How to run Prodigy commands from python script instead of cmd?
Yes, that’s possible – check out the documentation of the prodigy.serve
function in your PRODIGY_README.html
. The function is currently very simple, because we weren’t sure how useful it’d be to people – so you currently have to pass in all recipe arguments in order as positional arguments (or None
if you don’t want to set them). For example:
import prodigy
prodigy.serve('ner.teach', 'dataset', 'en_core_web_sm', 'data.jsonl',
None, None, ['PERSON', 'ORG'], None, None)
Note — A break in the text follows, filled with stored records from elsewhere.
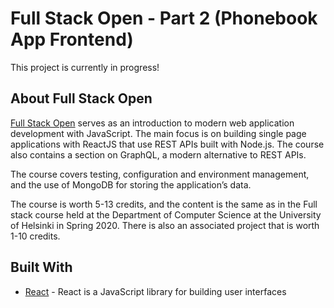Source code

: # Full Stack Open - Part 2 (Phonebook App Frontend)
This project is currently in progress!

## About Full Stack Open
[Full Stack Open](https://fullstackopen.com/en/) serves as an introduction to modern web application development with JavaScript. The main focus is on building single page applications with ReactJS that use REST APIs built with Node.js. The course also contains a section on GraphQL, a modern alternative to REST APIs.

The course covers testing, configuration and environment management, and the use of MongoDB for storing the application’s data.

The course is worth 5-13 credits, and the content is the same as in the Full stack course held at the Department of Computer Science at the University of Helsinki in Spring 2020. There is also an associated project that is worth 1-10 credits.

<!-- ## Live Site URL


## Website Preview

 -->
## Built With
* [React](https://reactjs.org/) - React is a JavaScript library for building user interfaces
Alternatively, you can also call Prodigy in a subprocess
, or use a library like fabric3
(the Python 3-compatible fork of Fabric) to build more complex command pipelines. The solution you choose really depends on what you’re trying to do, and what workflow you prefer.
Great!!!Thanks.
How to use db-in from python script?
@akshitasood63 I moved your question here because it fits better in this topic than the one on catastrophic forgetting.
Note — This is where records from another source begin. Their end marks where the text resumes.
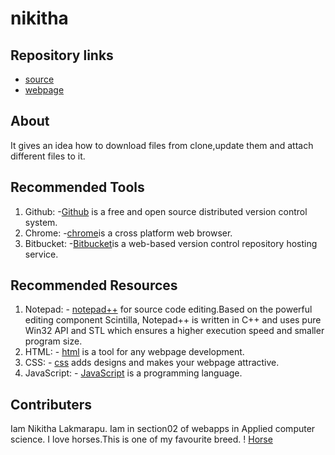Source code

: # nikitha
## Repository links
- [source](https://github.com/NikithaLakmarapu/nikitha.git)
- [webpage](https://nikithalakmarapu.github.io/nikitha/)
## About
It gives an idea how to download files from clone,update them and attach different files to it.
## Recommended Tools
1. Github: -[Github](https://github.com/join/plan)  is a free and open source distributed version control system.
1. Chrome: -[chrome](https://www.google.com/chrome/)is a cross platform web browser.
1. Bitbucket: -[Bitbucket](https://bitbucket.org/dashboard/overview)is a web-based version control repository hosting service.

## Recommended Resources
1. Notepad:  - [notepad++](https://notepad-plus-plus.org/) for source code editing.Based on the powerful editing 
component Scintilla, Notepad++ is written in C++ and uses pure Win32 API and
 STL which ensures a higher execution speed and smaller program size.
1. HTML: - [html](https://www.w3schools.com/tags/att_a_download.asp) is a tool for any webpage development.
1. CSS: - [css](https://www.w3schools.com/w3css/4/w3.css) adds designs and makes your webpage attractive.
1. JavaScript: - [JavaScript](https://www.javascript.com/) is a programming language.
## Contributers
Iam Nikitha Lakmarapu.
Iam in section02 of webapps in Applied computer science.
I love horses.This is one of my favourite breed.
! [Horse](love.jpg)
You can check out the source of the db-in
command in __main__.py
, or see the PRODIGY_README.html
for the API docs of the database methods. This will let you interact with the database from within a Python script. Here’s a simple example:
from prodigy import set_hashes
from prodigy.components.db import connect
db = connect() # this uses the DB settings in your prodigy.json
# load your examples – from a file or however else you want to
# just make sure they're in Prodigy's JSONL format. You can also use
# one of the built-in loaders like JSONL or CSV (see API docs)
examples = [{'text': 'Hello world', 'answer': 'accept'},
{'text': 'Another example', 'answer': 'reject'}]
# hash the examples to make sure they all have a unique task hash
# and input hash – this is used by Prodigy to distinguish between
# annotations on the same input data
examples = [set_hashes(eg) for eg in examples]
# add examples to the dataset
db.add_examples(examples, datasets=['your_dataset_name'])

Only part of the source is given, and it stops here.